> WHAT NEEDS TO BE DONE
Print the lines of the data, starting with the first, up to and including the line where "- **Experimental work**" appears.

> DATA SHOWN
--------

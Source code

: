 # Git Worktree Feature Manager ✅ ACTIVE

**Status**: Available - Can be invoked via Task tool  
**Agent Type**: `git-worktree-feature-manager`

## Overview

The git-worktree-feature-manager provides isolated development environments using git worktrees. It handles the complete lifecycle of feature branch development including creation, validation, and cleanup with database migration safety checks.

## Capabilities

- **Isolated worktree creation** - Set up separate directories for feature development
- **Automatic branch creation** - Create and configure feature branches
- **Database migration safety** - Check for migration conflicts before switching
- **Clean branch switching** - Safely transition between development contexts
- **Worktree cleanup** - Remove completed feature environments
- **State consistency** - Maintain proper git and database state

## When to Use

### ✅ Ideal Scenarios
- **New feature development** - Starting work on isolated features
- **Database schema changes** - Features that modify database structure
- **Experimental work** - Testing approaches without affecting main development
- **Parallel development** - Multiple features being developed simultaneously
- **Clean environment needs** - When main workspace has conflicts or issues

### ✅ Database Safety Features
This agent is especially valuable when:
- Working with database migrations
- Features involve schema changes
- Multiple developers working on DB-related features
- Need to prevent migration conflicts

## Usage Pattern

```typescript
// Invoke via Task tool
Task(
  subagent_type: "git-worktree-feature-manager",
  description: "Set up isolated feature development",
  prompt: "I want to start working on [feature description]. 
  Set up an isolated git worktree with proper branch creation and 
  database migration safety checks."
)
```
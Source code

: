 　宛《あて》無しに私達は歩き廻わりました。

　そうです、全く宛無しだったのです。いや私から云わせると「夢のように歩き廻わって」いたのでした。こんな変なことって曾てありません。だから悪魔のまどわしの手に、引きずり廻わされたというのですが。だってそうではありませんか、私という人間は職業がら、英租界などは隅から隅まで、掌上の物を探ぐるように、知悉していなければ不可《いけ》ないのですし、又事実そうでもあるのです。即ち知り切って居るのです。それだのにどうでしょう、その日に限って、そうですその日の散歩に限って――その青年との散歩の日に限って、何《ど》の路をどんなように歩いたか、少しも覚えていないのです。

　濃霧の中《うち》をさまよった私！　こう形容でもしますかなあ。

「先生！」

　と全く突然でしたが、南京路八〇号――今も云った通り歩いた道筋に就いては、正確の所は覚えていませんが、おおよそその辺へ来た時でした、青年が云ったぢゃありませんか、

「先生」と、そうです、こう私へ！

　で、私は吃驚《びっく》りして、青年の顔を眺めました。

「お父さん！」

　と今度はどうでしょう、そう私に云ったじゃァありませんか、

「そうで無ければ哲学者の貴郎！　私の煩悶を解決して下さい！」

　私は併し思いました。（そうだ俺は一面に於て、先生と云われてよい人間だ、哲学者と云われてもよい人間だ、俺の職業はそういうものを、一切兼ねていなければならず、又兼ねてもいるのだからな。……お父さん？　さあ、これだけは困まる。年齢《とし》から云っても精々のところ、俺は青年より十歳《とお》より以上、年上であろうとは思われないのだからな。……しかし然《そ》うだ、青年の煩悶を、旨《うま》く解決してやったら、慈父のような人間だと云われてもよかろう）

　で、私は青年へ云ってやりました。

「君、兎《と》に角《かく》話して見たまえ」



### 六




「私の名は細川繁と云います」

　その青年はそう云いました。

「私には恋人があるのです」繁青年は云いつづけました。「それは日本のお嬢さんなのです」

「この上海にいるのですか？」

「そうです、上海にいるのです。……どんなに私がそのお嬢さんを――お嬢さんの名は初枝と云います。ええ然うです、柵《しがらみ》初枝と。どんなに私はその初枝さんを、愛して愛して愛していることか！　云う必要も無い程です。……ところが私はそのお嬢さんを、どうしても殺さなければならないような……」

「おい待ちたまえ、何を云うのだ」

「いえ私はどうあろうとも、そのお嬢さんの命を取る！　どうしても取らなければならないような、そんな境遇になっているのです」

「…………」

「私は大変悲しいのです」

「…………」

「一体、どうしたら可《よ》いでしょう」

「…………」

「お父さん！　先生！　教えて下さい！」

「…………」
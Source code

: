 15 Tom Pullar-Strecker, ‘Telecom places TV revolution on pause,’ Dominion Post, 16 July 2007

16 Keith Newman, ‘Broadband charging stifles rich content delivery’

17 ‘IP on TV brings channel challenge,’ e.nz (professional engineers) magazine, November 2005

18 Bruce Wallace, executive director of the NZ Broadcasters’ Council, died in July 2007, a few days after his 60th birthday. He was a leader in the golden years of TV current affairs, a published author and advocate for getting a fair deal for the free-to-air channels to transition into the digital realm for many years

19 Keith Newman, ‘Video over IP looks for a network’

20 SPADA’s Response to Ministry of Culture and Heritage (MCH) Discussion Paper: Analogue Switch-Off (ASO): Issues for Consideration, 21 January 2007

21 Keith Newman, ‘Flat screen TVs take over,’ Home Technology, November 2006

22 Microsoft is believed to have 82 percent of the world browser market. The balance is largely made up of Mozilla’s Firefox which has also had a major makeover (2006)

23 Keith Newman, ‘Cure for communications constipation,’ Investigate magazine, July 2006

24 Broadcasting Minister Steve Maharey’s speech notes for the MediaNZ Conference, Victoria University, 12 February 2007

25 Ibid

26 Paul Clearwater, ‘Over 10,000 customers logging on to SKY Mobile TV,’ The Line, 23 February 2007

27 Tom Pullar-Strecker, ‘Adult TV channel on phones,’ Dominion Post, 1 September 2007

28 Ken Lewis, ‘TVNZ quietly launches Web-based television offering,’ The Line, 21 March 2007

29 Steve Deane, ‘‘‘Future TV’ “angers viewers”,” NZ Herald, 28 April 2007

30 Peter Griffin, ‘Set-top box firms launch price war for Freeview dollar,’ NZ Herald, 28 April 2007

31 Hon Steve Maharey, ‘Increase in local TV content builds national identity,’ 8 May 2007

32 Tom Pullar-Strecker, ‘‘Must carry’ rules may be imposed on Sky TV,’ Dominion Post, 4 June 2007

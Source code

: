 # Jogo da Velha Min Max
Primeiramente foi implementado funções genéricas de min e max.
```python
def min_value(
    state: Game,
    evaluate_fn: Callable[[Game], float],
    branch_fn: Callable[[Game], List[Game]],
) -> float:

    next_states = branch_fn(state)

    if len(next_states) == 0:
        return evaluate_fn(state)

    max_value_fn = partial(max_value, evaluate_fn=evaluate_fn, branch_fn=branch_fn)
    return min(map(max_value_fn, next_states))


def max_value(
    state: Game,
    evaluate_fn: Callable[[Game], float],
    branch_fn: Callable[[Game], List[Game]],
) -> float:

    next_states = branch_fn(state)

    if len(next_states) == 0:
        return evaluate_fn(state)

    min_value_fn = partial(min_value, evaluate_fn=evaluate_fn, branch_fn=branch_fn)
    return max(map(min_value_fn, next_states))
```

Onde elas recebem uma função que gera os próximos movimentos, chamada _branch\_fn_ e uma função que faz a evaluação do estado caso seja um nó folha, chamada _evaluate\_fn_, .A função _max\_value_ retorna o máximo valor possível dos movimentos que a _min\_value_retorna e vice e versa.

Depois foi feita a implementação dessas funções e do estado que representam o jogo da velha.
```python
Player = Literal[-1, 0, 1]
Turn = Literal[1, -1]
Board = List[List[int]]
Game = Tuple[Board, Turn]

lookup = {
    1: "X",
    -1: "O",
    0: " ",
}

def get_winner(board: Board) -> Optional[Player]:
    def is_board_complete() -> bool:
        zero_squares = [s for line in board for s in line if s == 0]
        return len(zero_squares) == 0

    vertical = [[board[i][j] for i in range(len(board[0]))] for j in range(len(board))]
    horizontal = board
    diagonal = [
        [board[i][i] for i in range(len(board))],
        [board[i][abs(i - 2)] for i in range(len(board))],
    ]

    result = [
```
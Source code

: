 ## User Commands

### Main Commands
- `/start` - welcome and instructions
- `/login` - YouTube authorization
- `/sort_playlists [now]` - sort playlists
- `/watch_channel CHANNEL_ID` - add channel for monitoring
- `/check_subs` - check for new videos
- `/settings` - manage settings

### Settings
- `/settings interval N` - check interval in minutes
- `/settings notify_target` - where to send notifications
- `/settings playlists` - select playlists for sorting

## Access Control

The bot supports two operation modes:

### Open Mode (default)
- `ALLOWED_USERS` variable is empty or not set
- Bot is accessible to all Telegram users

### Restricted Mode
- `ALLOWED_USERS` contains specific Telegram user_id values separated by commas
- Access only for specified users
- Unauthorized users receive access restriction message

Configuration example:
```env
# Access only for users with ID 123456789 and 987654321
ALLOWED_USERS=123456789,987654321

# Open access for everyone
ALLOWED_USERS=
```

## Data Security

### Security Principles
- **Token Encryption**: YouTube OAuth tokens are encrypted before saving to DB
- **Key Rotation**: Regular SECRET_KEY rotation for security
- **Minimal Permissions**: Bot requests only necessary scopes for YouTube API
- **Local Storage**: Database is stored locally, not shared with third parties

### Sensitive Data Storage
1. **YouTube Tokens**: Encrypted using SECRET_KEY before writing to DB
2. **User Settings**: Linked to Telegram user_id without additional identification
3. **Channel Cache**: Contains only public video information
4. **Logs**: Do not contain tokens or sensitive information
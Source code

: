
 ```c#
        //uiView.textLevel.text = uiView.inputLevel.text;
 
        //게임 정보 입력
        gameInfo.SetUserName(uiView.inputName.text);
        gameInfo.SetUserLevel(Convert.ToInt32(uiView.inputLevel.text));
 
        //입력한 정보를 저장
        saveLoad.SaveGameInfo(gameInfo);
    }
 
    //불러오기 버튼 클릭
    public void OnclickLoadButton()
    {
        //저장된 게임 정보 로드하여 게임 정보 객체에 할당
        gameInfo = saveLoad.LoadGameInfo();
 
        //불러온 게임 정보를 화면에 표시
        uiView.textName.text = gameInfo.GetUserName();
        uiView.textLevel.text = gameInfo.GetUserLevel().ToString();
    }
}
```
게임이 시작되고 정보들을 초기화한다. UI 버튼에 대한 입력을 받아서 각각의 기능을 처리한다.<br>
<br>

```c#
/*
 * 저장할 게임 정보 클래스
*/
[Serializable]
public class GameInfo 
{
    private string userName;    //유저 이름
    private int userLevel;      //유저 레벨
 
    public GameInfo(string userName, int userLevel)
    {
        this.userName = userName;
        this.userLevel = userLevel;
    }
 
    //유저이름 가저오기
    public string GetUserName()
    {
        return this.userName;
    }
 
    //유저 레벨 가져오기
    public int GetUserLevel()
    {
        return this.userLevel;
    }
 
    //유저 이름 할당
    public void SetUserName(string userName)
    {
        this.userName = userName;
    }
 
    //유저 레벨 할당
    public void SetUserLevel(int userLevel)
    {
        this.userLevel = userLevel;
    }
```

--------

> RESPONSE AREA
Source code

: # Git Worktree Feature Manager ✅ ACTIVE

**Status**: Available - Can be invoked via Task tool  
**Agent Type**: `git-worktree-feature-manager`

## Overview

The git-worktree-feature-manager provides isolated development environments using git worktrees. It handles the complete lifecycle of feature branch development including creation, validation, and cleanup with database migration safety checks.

## Capabilities

- **Isolated worktree creation** - Set up separate directories for feature development
- **Automatic branch creation** - Create and configure feature branches
- **Database migration safety** - Check for migration conflicts before switching
- **Clean branch switching** - Safely transition between development contexts
- **Worktree cleanup** - Remove completed feature environments
- **State consistency** - Maintain proper git and database state

## When to Use

### ✅ Ideal Scenarios
- **New feature development** - Starting work on isolated features
- **Database schema changes** - Features that modify database structure
- **Experimental work** - Testing approaches without affecting main development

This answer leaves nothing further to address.